> _Given data_:
· · · ·
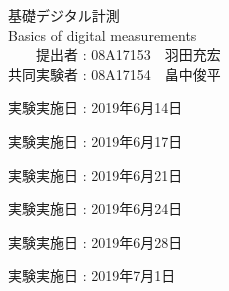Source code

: \documentclass[11pt, a4paper,twocolumn]{jarticle}
\begin{document}
\begin{titlepage}
  \begin{center}
    {\Huge 基礎デジタル計測}\\
    \vspace{10truept}
    {\Huge Basics of digital measurements}\\
    \vspace{30truept}
    {\huge 　　提出者 : 08A17153　羽田充宏}\\ %
    {\huge 共同実験者 : 08A17154　畠中俊平}\\ %
    \vspace{50truept}

    \begin{list}{}{\setlength{\leftmargin}{95pt}}
    \item {\huge 実験実施日 : 2019年6月14日}\\
    \vspace{10truept}
    \item {\huge 実験実施日 : 2019年6月17日}\\
    \vspace{10truept}
    \item {\huge 実験実施日 : 2019年6月21日}\\
    \vspace{10truept}
    \item {\huge 実験実施日 : 2019年6月24日}\\
    \vspace{10truept}
    \item {\huge 実験実施日 : 2019年6月28日}\\
    \vspace{10truept}
    \item {\huge 実験実施日 : 2019年7月1日}\\
    \vspace{40truept}

    \end{list}
    \vspace{50truept}

  \end{center}
\end{titlepage}
\end{document}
· · · ·
> _Task to carry out_:
For each line in the data above that contains the string "item", extract the line.

> _Solution to this problem_:
    \item {\huge 実験実施日 : 2019年6月14日}\\
    \item {\huge 実験実施日 : 2019年6月17日}\\
    \item {\huge 実験実施日 : 2019年6月21日}\\
    \item {\huge 実験実施日 : 2019年6月24日}\\
    \item {\huge 実験実施日 : 2019年6月28日}\\
    \item {\huge 実験実施日 : 2019年7月1日}\\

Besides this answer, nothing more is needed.